• The plaintiffs were listed as employees of the Brady Center.

    The blogger at No Lawyers, Only Guns and Money discovered this back in April, and others have covered it as well. Somehow it does not make it into MSM articles, tho. Strange, that.



  • The plaintiffs seem like a bunch of idiots. That notwithstanding, their lawyer seems to be the one responsible for the frivolous lawsuit. FRCP Rule 11 states:

    “(5) Limitations on Monetary Sanctions. The court must not impose a monetary sanction:

    (A) against a represented party for violating Rule 11(b)(2)”

    and 11(b)(2) states:

    “(b) Representations to the Court. By presenting to the court a pleading, written motion, or other paper—whether by signing, filing, submitting, or later advocating it—an attorney or unrepresented party certifies that to the best of the person’s knowledge, information, and belief, formed after an inquiry reasonable under the circumstances:
    . . .
    (2) the claims, defenses, and other legal contentions are warranted by existing law or by a nonfrivolous argument for extending, modifying, or reversing existing law or for establishing new law…”

    I did not read the sanctions order, but the indications seem that the sanctions should be against the attorney/law firm ans not the clients.

  • Ok, so now I read the memorandum and order here: http://ia601500.us.archive.org/23/items/gov.uscourts.cod.151625/gov.uscourts.cod.151625.45.0.pdf

    and the Colorado law on which the judge based his award of attorney’s fees here: http://www.leg.state.co.us/2000/inetcbill.nsf/billcontainers/5A430208954A9729872568560079C9CF/$FILE/010_01.pdf

    Colorado law apparently does provide for the award of attorney’s fees for bringing a suit against a firearms or ammunition manufacturer or dealer except a products liability claim.

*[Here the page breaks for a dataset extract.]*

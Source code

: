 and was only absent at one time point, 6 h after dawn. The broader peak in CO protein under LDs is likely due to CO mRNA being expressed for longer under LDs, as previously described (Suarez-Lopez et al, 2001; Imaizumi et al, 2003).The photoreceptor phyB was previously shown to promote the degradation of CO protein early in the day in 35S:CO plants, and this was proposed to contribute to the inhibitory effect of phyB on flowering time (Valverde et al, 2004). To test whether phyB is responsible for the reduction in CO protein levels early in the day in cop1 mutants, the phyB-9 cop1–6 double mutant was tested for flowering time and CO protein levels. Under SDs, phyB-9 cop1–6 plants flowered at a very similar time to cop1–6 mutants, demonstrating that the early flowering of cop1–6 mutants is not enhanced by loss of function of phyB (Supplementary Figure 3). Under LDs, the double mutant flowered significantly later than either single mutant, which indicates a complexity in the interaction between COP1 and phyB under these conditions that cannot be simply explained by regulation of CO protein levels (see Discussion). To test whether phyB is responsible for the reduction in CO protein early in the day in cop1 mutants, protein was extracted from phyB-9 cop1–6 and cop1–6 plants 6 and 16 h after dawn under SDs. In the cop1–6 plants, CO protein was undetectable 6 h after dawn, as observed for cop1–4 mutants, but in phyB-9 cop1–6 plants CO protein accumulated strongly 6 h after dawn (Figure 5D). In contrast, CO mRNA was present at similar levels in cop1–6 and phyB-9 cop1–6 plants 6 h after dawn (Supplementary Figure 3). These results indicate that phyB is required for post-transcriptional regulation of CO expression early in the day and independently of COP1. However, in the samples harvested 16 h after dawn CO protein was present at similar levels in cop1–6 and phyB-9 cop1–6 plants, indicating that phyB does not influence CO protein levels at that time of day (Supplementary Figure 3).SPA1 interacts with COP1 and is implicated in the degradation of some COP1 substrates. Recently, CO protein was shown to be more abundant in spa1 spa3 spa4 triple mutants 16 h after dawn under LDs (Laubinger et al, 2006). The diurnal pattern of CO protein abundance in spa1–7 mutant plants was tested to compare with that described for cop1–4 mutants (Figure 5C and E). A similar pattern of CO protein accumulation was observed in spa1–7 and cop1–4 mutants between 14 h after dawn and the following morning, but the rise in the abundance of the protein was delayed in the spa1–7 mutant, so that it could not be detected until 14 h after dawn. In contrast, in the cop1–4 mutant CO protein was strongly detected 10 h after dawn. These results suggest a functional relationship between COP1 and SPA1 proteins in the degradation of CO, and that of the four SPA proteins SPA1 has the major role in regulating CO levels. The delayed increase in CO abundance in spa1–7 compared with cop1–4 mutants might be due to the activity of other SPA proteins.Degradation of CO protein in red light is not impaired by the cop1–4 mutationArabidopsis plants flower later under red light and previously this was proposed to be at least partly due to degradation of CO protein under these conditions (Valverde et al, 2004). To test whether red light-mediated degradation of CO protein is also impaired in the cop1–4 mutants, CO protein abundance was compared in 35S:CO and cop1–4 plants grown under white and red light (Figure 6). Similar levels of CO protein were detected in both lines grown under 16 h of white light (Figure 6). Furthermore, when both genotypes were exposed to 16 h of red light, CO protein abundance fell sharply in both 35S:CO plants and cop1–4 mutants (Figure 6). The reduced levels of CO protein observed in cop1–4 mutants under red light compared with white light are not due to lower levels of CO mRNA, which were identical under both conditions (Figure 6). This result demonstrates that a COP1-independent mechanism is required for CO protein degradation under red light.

    It still seems to me that the judge should have awarded sanctions against the attorney who brought the case, and not the plaintiffs personally.

    The plaintiffs still have a remedy against the attorney in a suit for legal malpractice, but that opens up another litigation and its attendant expenses.

    Also, the court should have scrutinized the attorney’s fees of over $200K in this case, especially on a 12(b)(6) motion where no discovery took place and the legal effort should have been minimal to get the dismissal. At $400 per hour times a reasonable amount of time spent of 10 hours to file a motion to dismiss, would have resulted in attorneys’ fees of about $8,000.

    • Read the comment at the top of the thread by Eric.

      The plaintiff couple are both employees of the Brady campaign.

      1. They are every bit as culpable as the lawyer. This lawsuit is a publicity stunt cooked up by the Brady Foundation.

      2. The fee award will likely be paid by the Brady Foundation.

  • Too bad. The Brady Center doesn’t care, they are using donated money to bring about their legalities. Just another casualty in the war against self defense.

  • I’ve seen several comments in various fora — like VMS’s above — that the $200k in legal fees sounds really high. One thing people might not realize is that there were three sets of defendants in this case, each represented by their own counsel.

    Also, anyone who thinks that a motion to dismiss in a case such as this can be drafted in 10 hours is… severely confused. The fee application would take longer than that. Plaintiffs’ opposition to defendants’ motions to dismiss comprised 40 pages of argument on numerous legal issues; as the Court noted in its fee award:

    “The Sportsman’s Guide’s opening brief was not unnecessarily complex or overly long (21 pages). In contrast, the plaintiffs’ response brief was 38 pages in length. The reply briefs submitted by The Sportsman’s Guide and LuckyGunner were necessary to respond to arguments advocated by the plaintiffs in their opposition brief. The Sportsman’s Guide’s briefing strategy is more accurately described as thorough, rather than “overkill.” A thorough opening brief was necessary to ensure that all issues would be preserved for appeal in the event of an adverse ruling.”